Getting lost on the way back is also a major safety hazard with a trip to Hansen. When you are working your way up the mountain and exploring on the way to finding wherever you will end up mining, you can take steps like even something as simple as turning around and looking at what going the other direction on your way back will look like. You can even turn around and take a picture of the reverse angle multiple times culminating in a visual story trail that you can reference back to on the way out. Another reason (it is really the number one reason) I put up that caution tape box was for lost first timers (it even happens to people who feel familiar with the mountain and have been there a few times) who cannot find the start of the trail you need to take back down to where everyone parks. This type of forest is a chaotic visual mess where everything starts to look similar and it is very easy to get lost. When someone is tired at the end of the day, carrying heavy gear or collection buckets, making their way back down unfamiliar steep terrain littered with loose material, ankle breaking holes, sharp broken remnants of dead trees (hopefully also not in dying light, leave early that first time) is when there is the most chance of getting injured. People have the tendency to get a little hurried which could inevitably lead to recklessness on the way back out at the end of the day. The feeling of “well we are done, and we are almost back” is when people can sometimes really let their caution down.

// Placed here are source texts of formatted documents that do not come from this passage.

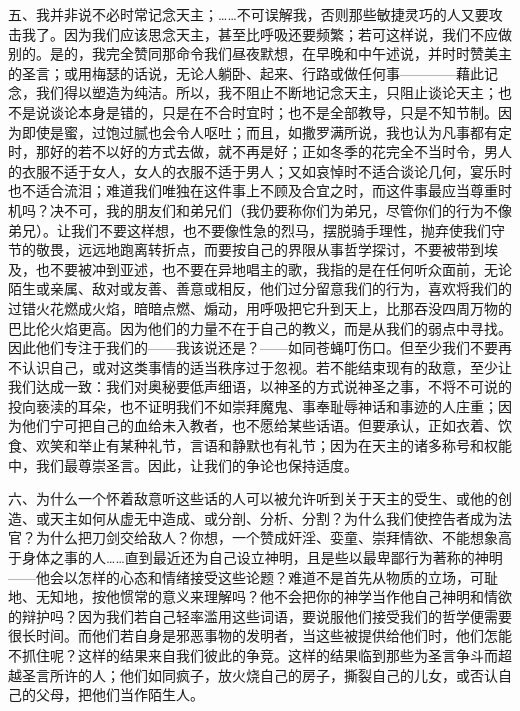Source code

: 五、我并非说不必时常记念天主；……不可误解我，否则那些敏捷灵巧的人又要攻击我了。因为我们应该思念天主，甚至比呼吸还要频繁；若可这样说，我们不应做别的。是的，我完全赞同那命令我们昼夜默想，在早晚和中午述说，并时时赞美主的圣言；或用梅瑟的话说，无论人躺卧、起来、行路或做任何事————藉此记念，我们得以塑造为纯洁。所以，我不阻止不断地记念天主，只阻止谈论天主；也不是说谈论本身是错的，只是在不合时宜时；也不是全部教导，只是不知节制。因为即使是蜜，过饱过腻也会令人呕吐；而且，如撒罗满所说，我也认为凡事都有定时，那好的若不以好的方式去做，就不再是好；正如冬季的花完全不当时令，男人的衣服不适于女人，女人的衣服不适于男人；又如哀悼时不适合谈论几何，宴乐时也不适合流泪；难道我们唯独在这件事上不顾及合宜之时，而这件事最应当尊重时机吗？决不可，我的朋友们和弟兄们（我仍要称你们为弟兄，尽管你们的行为不像弟兄）。让我们不要这样想，也不要像性急的烈马，摆脱骑手理性，抛弃使我们守节的敬畏，远远地跑离转折点，而要按自己的界限从事哲学探讨，不要被带到埃及，也不要被冲到亚述，也不要在异地唱主的歌，我指的是在任何听众面前，无论陌生或亲属、敌对或友善、善意或相反，他们过分留意我们的行为，喜欢将我们的过错火花燃成火焰，暗暗点燃、煽动，用呼吸把它升到天上，比那吞没四周万物的巴比伦火焰更高。因为他们的力量不在于自己的教义，而是从我们的弱点中寻找。因此他们专注于我们的——我该说还是？——如同苍蝇叮伤口。但至少我们不要再不认识自己，或对这类事情的适当秩序过于忽视。若不能结束现有的敌意，至少让我们达成一致：我们对奥秘要低声细语，以神圣的方式说神圣之事，不将不可说的投向亵渎的耳朵，也不证明我们不如崇拜魔鬼、事奉耻辱神话和事迹的人庄重；因为他们宁可把自己的血给未入教者，也不愿给某些话语。但要承认，正如衣着、饮食、欢笑和举止有某种礼节，言语和静默也有礼节；因为在天主的诸多称号和权能中，我们最尊崇圣言。因此，让我们的争论也保持适度。\par

六、为什么一个怀着敌意听这些话的人可以被允许听到关于天主的受生、或他的创造、或天主如何从虚无中造成、或分剖、分析、分割？为什么我们使控告者成为法官？为什么把刀剑交给敌人？你想，一个赞成奸淫、娈童、崇拜情欲、不能想象高于身体之事的人……直到最近还为自己设立神明，且是些以最卑鄙行为著称的神明——他会以怎样的心态和情绪接受这些论题？难道不是首先从物质的立场，可耻地、无知地，按他惯常的意义来理解吗？他不会把你的神学当作他自己神明和情欲的辩护吗？因为我们若自己轻率滥用这些词语，要说服他们接受我们的哲学便需要很长时间。而他们若自身是邪恶事物的发明者，当这些被提供给他们时，他们怎能不抓住呢？这样的结果来自我们彼此的争竞。这样的结果临到那些为圣言争斗而超越圣言所许的人；他们如同疯子，放火烧自己的房子，撕裂自己的儿女，或否认自己的父母，把他们当作陌生人。\par

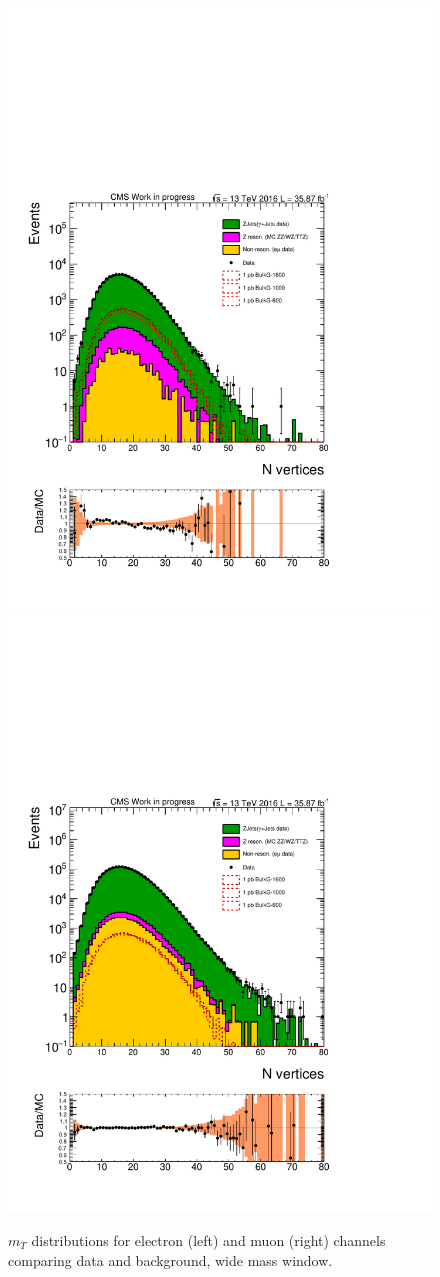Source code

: \begin{figure}[htbp!]
\centering
\includegraphics[width=0.46\linewidth,page=3]{figures/ReMiniSummer16_DT_PhReMiniMCRcFixXsec_GMCPhPtWt_tightzpt50_puWeightsummer16_muoneg_gjet_metfilter_unblind_el_log_1pb.pdf}
\includegraphics[width=0.46\linewidth,page=3]{figures/ReMiniSummer16_DT_PhReMiniMCRcFixXsec_GMCPhPtWt_tightzpt50_puWeightsummer16_muoneg_gjet_metfilter_unblind_mu_log_1pb.pdf}
\caption{$m_T$ distributions for electron (left) and muon (right) channels
comparing data and background,
wide mass window.}
\label{fig:gjet_mt_wide}
\end{figure}

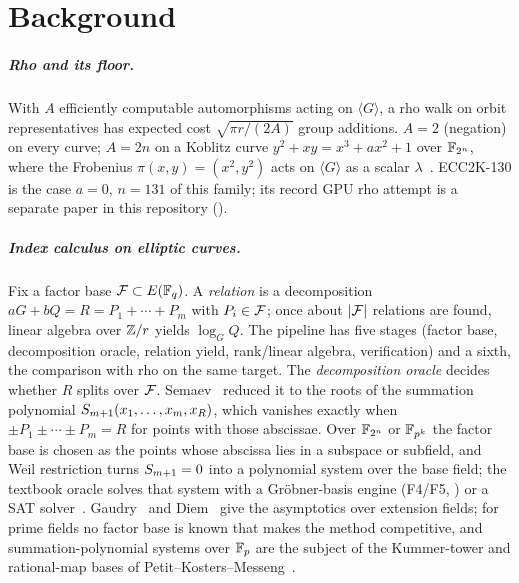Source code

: \chapter{Background}\label{sec:background}

\paragraph{Rho and its floor.} With $A$ efficiently computable
automorphisms acting on $\langle G\rangle$, a rho walk on orbit
representatives has expected cost $\sqrt{\pi r/(2A)}$ group additions.
$A=2$ (negation) on every curve; $A=2n$ on a Koblitz curve
$y^2+xy=x^3+ax^2+1$ over $\FF_{2^n}$, where the Frobenius
$\pi(x,y)=(x^2,y^2)$ acts on $\langle G\rangle$ as a scalar
$\lambda$~\cite{wiener1998,gallant2000}. ECC2K-130 is the case $a=0$,
$n=131$ of this family; its record GPU rho attempt is a separate paper in
this repository ().

\paragraph{Index calculus on elliptic curves.} Fix a factor base
$\Fb\subset E(\FF_q)$. A \emph{relation} is a decomposition
$aG+bQ=R=P_1+\cdots+P_m$ with $P_i\in\Fb$; once about $\abs{\Fb}$ relations
are found, linear algebra over $\ZZ/r$ yields $\log_G Q$. The pipeline has
five stages (factor base, decomposition oracle, relation yield, rank/linear
algebra, verification) and a sixth, the comparison with rho on the same
target. The \emph{decomposition oracle} decides whether $R$ splits over
$\Fb$. Semaev~\cite{semaev2004} reduced it to the roots of the summation
polynomial $\Sem{m+1}(x_1,\ldots,x_m,x_R)$, which vanishes exactly when
$\pm P_1\pm\cdots\pm P_m=R$ for points with those abscissae. Over
$\FF_{2^n}$ or $\FF_{p^k}$ the factor base is chosen as the points whose
abscissa lies in a subspace or subfield, and Weil restriction turns
$\Sem{m+1}=0$ into a polynomial system over the base field; the textbook
oracle solves that system with a Gr\"obner-basis engine (F4/F5,
\cite{faugere1999,faugere2002}) or a SAT solver~\cite{trimoska2020}.
Gaudry~\cite{gaudry2009} and Diem~\cite{diem2011} give the asymptotics
over extension fields; for prime fields no factor base is known that makes
the method competitive, and summation-polynomial systems over $\FF_p$ are
the subject of the Kummer-tower and rational-map bases of
Petit--Kosters--Messeng~\cite{pkm2016}.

Just take your time, remember there is no rush, and while you are walking out you can think ahead to all the fun you will have cleaning the new minerals you just found.

Remember this is just chapter one of things you need to know to have that great Hansen experience, but everyone has to start somewhere. Hopefully this helps keep some people safe, at the same time they can appreciate the excitement of mining crystals from the earth for the first time.

Thanks everyone and have fun out there!